:: EXERCISE GOAL ::
Using the data below, return the stretch from the line that contains "## Open Source and Replicability" through the line that contains "1. Install **kramdown**", both included, exactly as it stands and nothing beyond it.

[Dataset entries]

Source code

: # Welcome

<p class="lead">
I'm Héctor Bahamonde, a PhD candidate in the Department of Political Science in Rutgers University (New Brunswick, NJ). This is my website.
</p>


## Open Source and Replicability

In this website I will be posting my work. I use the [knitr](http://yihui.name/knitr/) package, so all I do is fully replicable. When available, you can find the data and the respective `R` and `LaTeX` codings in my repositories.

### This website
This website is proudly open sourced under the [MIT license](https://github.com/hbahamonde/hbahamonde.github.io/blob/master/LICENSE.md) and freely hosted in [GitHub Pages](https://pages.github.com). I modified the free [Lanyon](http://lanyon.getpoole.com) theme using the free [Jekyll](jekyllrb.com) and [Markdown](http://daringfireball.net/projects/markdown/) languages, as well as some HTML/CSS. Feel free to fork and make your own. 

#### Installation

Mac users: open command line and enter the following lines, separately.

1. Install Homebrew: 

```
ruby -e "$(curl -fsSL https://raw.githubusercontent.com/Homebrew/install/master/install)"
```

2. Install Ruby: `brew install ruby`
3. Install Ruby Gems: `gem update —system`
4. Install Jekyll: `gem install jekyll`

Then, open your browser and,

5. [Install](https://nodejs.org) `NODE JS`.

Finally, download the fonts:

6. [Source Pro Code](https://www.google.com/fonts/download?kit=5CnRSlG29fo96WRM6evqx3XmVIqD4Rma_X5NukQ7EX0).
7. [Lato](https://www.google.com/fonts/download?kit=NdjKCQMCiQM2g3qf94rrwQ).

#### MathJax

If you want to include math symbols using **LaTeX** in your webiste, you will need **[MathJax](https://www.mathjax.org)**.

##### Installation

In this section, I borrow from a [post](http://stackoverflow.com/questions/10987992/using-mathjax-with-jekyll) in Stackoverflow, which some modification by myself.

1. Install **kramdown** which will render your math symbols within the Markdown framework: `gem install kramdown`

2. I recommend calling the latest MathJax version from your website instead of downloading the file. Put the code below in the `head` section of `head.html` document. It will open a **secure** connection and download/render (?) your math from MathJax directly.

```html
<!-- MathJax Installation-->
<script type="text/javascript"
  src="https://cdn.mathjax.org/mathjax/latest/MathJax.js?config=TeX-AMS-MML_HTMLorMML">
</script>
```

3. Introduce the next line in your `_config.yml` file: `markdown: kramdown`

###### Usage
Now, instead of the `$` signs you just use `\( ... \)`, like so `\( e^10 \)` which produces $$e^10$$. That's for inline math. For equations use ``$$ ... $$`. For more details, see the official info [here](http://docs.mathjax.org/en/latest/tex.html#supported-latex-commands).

:: TASK SOLUTION ::
## Open Source and Replicability

In this website I will be posting my work. I use the [knitr](http://yihui.name/knitr/) package, so all I do is fully replicable. When available, you can find the data and the respective `R` and `LaTeX` codings in my repositories.

### This website
This website is proudly open sourced under the [MIT license](https://github.com/hbahamonde/hbahamonde.github.io/blob/master/LICENSE.md) and freely hosted in [GitHub Pages](https://pages.github.com). I modified the free [Lanyon](http://lanyon.getpoole.com) theme using the free [Jekyll](jekyllrb.com) and [Markdown](http://daringfireball.net/projects/markdown/) languages, as well as some HTML/CSS. Feel free to fork and make your own. 

#### Installation

Mac users: open command line and enter the following lines, separately.

1. Install Homebrew: 

```
ruby -e "$(curl -fsSL https://raw.githubusercontent.com/Homebrew/install/master/install)"
```

2. Install Ruby: `brew install ruby`
3. Install Ruby Gems: `gem update —system`
4. Install Jekyll: `gem install jekyll`

Then, open your browser and,

5. [Install](https://nodejs.org) `NODE JS`.

Finally, download the fonts:

6. [Source Pro Code](https://www.google.com/fonts/download?kit=5CnRSlG29fo96WRM6evqx3XmVIqD4Rma_X5NukQ7EX0).
7. [Lato](https://www.google.com/fonts/download?kit=NdjKCQMCiQM2g3qf94rrwQ).

#### MathJax

If you want to include math symbols using **LaTeX** in your webiste, you will need **[MathJax](https://www.mathjax.org)**.

##### Installation

In this section, I borrow from a [post](http://stackoverflow.com/questions/10987992/using-mathjax-with-jekyll) in Stackoverflow, which some modification by myself.

1. Install **kramdown** which will render your math symbols within the Markdown framework: `gem install kramdown`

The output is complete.